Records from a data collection
────────
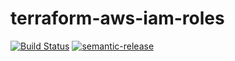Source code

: # terraform-aws-iam-roles

[![Build Status](https://travis-ci.com/clusterfrak-dynamics/terraform-aws-iam-roles.svg?branch=master)](https://travis-ci.com/clusterfrak-dynamics/terraform-aws-iam-roles)
[![semantic-release](https://img.shields.io/badge/%20%20%F0%9F%93%A6%F0%9F%9A%80-semantic--release-e10079.svg)](https://github.com/semantic-release/semantic-release)
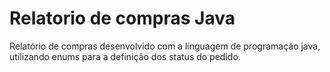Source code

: # Relatorio de compras Java

Relatório de compras desenvolvido com a linguagem de programação java, utilizando enums para a definição dos status do pedido.

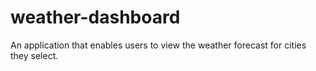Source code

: # weather-dashboard
An application that enables users to view the weather forecast for cities they select.
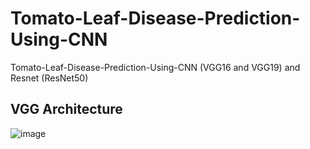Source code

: # Tomato-Leaf-Disease-Prediction-Using-CNN
Tomato-Leaf-Disease-Prediction-Using-CNN (VGG16 and VGG19) and Resnet (ResNet50)

## VGG Architecture

![image](https://user-images.githubusercontent.com/69152112/209336544-e947f42f-8c8e-407b-804a-6e9417251221.png)

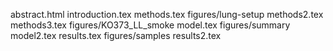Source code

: abstract.html
introduction.tex
methods.tex
figures/lung-setup
methods2.tex
methods3.tex
figures/KO373_LL_smoke
model.tex
figures/summary
model2.tex
results.tex
figures/samples
results2.tex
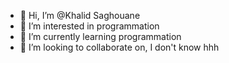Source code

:- 👋 Hi, I’m @Khalid Saghouane
- 👀 I’m interested in programmation
- 🌱 I’m currently learning programmation
- 💞️ I’m looking to collaborate on, I don't know hhh


<!---
odfgofjhgiohuihb/odfgofjhgiohuihb is a ✨ special ✨ repository because its `README.md` (this file) appears on your GitHub profile.
You can click the Preview link to take a look at your change
je suis khalid saghwan j'ai 13 ans ahbite dans le maroc a taourirt hay takkadoum rue sidi moussa 1862
odfgofjhgiohuihb/odfgofjhgiohuihb is a ✨ special ✨ repository because its `README.md` (this file) appears on your GitHub profile.
You can click the Preview link to take a look at your change
je suis khalid saghwan j'ai 13 ans ahbite dans le maroc a taourirt hay takkadoum rue sidi moussa 1862od
odfgofjhgiohuihb/odfgofjhgiohuihb is a ✨ special ✨ repository because its `README.md` (this file) appears on your GitHub profile.
You can click the Preview link to take a look at your change
je suis khalid saghwan j'ai 13 ans ahbite dans le maroc a taourirt hay takkadoum rue sidi moussa 1862usd
    sfodfgofjhgiohuihb/odfgofjhgiohuihb is a ✨ special ✨ repository because its `README.md` (this file) appears on your GitHub profile.
You can click the Preview link to take a look at your change
je suis khalid saghwan j'ai 13 ans ahbite dans le maroc a taourirt hay takkadoum rue sidi moussa 1862
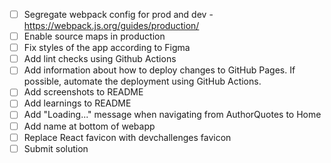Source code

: - [ ] Segregate webpack config for prod and dev - https://webpack.js.org/guides/production/
- [ ] Enable source maps in production
- [ ] Fix styles of the app according to Figma
- [ ] Add lint checks using Github Actions
- [ ] Add information about how to deploy changes to GitHub Pages. If possible, automate the deployment using GitHub Actions.
- [ ] Add screenshots to README
- [ ] Add learnings to README
- [ ] Add "Loading..." message when navigating from AuthorQuotes to Home
- [ ] Add name at bottom of webapp
- [ ] Replace React favicon with devchallenges favicon
- [ ] Submit solution
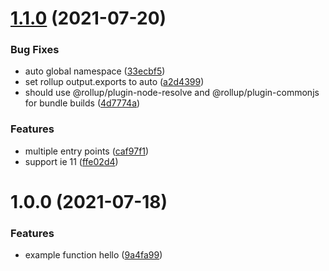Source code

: # [1.1.0](https://github.com/tlibjs/package-template/compare/v1.0.0...v1.1.0) (2021-07-20)

### Bug Fixes

- auto global namespace ([33ecbf5](https://github.com/tlibjs/package-template/commit/33ecbf5165a82e3090bbf1cddc95a178569285a9))
- set rollup output.exports to auto ([a2d4399](https://github.com/tlibjs/package-template/commit/a2d43992dd4ff8f35536e92c867999795a5ce30e))
- should use @rollup/plugin-node-resolve and @rollup/plugin-commonjs for bundle builds ([4d7774a](https://github.com/tlibjs/package-template/commit/4d7774a739ce600213e9f6ac5efd834ea8bf3e80))

### Features

- multiple entry points ([caf97f1](https://github.com/tlibjs/package-template/commit/caf97f12c56e733af6c3364be3f3f95684ec354c))
- support ie 11 ([ffe02d4](https://github.com/tlibjs/package-template/commit/ffe02d4a10a6cac7701507ea3ed9bbbd990b5a20))

# 1.0.0 (2021-07-18)

### Features

- example function hello ([9a4fa99](https://github.com/tlibjs/package-template/commit/9a4fa99575359aeab5748c191ae6b3dbe2d935b0))
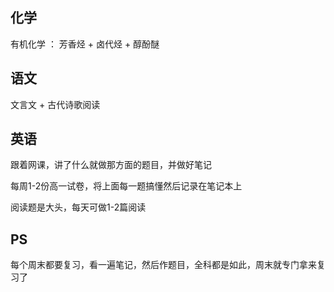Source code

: ## 化学

  有机化学 ： 芳香烃 + 卤代烃 + 醇酚醚
  
## 语文

   文言文 + 古代诗歌阅读
   
   
## 英语

  跟着网课，讲了什么就做那方面的题目，并做好笔记
  
  每周1-2份高一试卷，将上面每一题搞懂然后记录在笔记本上
  
  阅读题是大头，每天可做1-2篇阅读
  

## PS

  每个周末都要复习，看一遍笔记，然后作题目，全科都是如此，周末就专门拿来复习了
────────
Assigned task — Leave every image out and retype the entries above word for word.

Exercise solution —
Source code

: # terraform-aws-iam-roles

[![Build Status](https://travis-ci.com/clusterfrak-dynamics/terraform-aws-iam-roles.svg?branch=master)](https://travis-ci.com/clusterfrak-dynamics/terraform-aws-iam-roles)
[![semantic-release](https://img.shields.io/badge/%20%20%F0%9F%93%A6%F0%9F%9A%80-semantic--release-e10079.svg)](https://github.com/semantic-release/semantic-release)
Source code

: # Relatorio de compras Java

Relatório de compras desenvolvido com a linguagem de programação java, utilizando enums para a definição dos status do pedido.

Source code

: # weather-dashboard
An application that enables users to view the weather forecast for cities they select.
Source code

: # Tomato-Leaf-Disease-Prediction-Using-CNN
Tomato-Leaf-Disease-Prediction-Using-CNN (VGG16 and VGG19) and Resnet (ResNet50)

## VGG Architecture

![image](https://user-images.githubusercontent.com/69152112/209336544-e947f42f-8c8e-407b-804a-6e9417251221.png)

Source code

: abstract.html
introduction.tex
methods.tex
figures/lung-setup
methods2.tex
methods3.tex
figures/KO373_LL_smoke
model.tex
figures/summary
model2.tex
results.tex
figures/samples
results2.tex
Source code

:- 👋 Hi, I’m @Khalid Saghouane
- 👀 I’m interested in programmation
- 🌱 I’m currently learning programmation
- 💞️ I’m looking to collaborate on, I don't know hhh


<!---
odfgofjhgiohuihb/odfgofjhgiohuihb is a ✨ special ✨ repository because its `README.md` (this file) appears on your GitHub profile.
You can click the Preview link to take a look at your change
je suis khalid saghwan j'ai 13 ans ahbite dans le maroc a taourirt hay takkadoum rue sidi moussa 1862
odfgofjhgiohuihb/odfgofjhgiohuihb is a ✨ special ✨ repository because its `README.md` (this file) appears on your GitHub profile.
You can click the Preview link to take a look at your change
je suis khalid saghwan j'ai 13 ans ahbite dans le maroc a taourirt hay takkadoum rue sidi moussa 1862od
odfgofjhgiohuihb/odfgofjhgiohuihb is a ✨ special ✨ repository because its `README.md` (this file) appears on your GitHub profile.
You can click the Preview link to take a look at your change
je suis khalid saghwan j'ai 13 ans ahbite dans le maroc a taourirt hay takkadoum rue sidi moussa 1862usd
    sfodfgofjhgiohuihb/odfgofjhgiohuihb is a ✨ special ✨ repository because its `README.md` (this file) appears on your GitHub profile.
You can click the Preview link to take a look at your change
je suis khalid saghwan j'ai 13 ans ahbite dans le maroc a taourirt hay takkadoum rue sidi moussa 1862
Source code

: - [ ] Segregate webpack config for prod and dev - https://webpack.js.org/guides/production/
- [ ] Enable source maps in production
- [ ] Fix styles of the app according to Figma
- [ ] Add lint checks using Github Actions
- [ ] Add information about how to deploy changes to GitHub Pages. If possible, automate the deployment using GitHub Actions.
- [ ] Add screenshots to README
- [ ] Add learnings to README
- [ ] Add "Loading..." message when navigating from AuthorQuotes to Home
- [ ] Add name at bottom of webapp
- [ ] Replace React favicon with devchallenges favicon
- [ ] Submit solution
Source code

: # [1.1.0](https://github.com/tlibjs/package-template/compare/v1.0.0...v1.1.0) (2021-07-20)

### Bug Fixes

- auto global namespace ([33ecbf5](https://github.com/tlibjs/package-template/commit/33ecbf5165a82e3090bbf1cddc95a178569285a9))
- set rollup output.exports to auto ([a2d4399](https://github.com/tlibjs/package-template/commit/a2d43992dd4ff8f35536e92c867999795a5ce30e))
- should use @rollup/plugin-node-resolve and @rollup/plugin-commonjs for bundle builds ([4d7774a](https://github.com/tlibjs/package-template/commit/4d7774a739ce600213e9f6ac5efd834ea8bf3e80))

### Features

- multiple entry points ([caf97f1](https://github.com/tlibjs/package-template/commit/caf97f12c56e733af6c3364be3f3f95684ec354c))
- support ie 11 ([ffe02d4](https://github.com/tlibjs/package-template/commit/ffe02d4a10a6cac7701507ea3ed9bbbd990b5a20))

# 1.0.0 (2021-07-18)

### Features

- example function hello ([9a4fa99](https://github.com/tlibjs/package-template/commit/9a4fa99575359aeab5748c191ae6b3dbe2d935b0))
Source code

: ## 化学

  有机化学 ： 芳香烃 + 卤代烃 + 醇酚醚
  
## 语文

   文言文 + 古代诗歌阅读
   
   
## 英语

  跟着网课，讲了什么就做那方面的题目，并做好笔记
  
  每周1-2份高一试卷，将上面每一题搞懂然后记录在笔记本上
  
  阅读题是大头，每天可做1-2篇阅读
  

## PS

  每个周末都要复习，看一遍笔记，然后作题目，全科都是如此，周末就专门拿来复习了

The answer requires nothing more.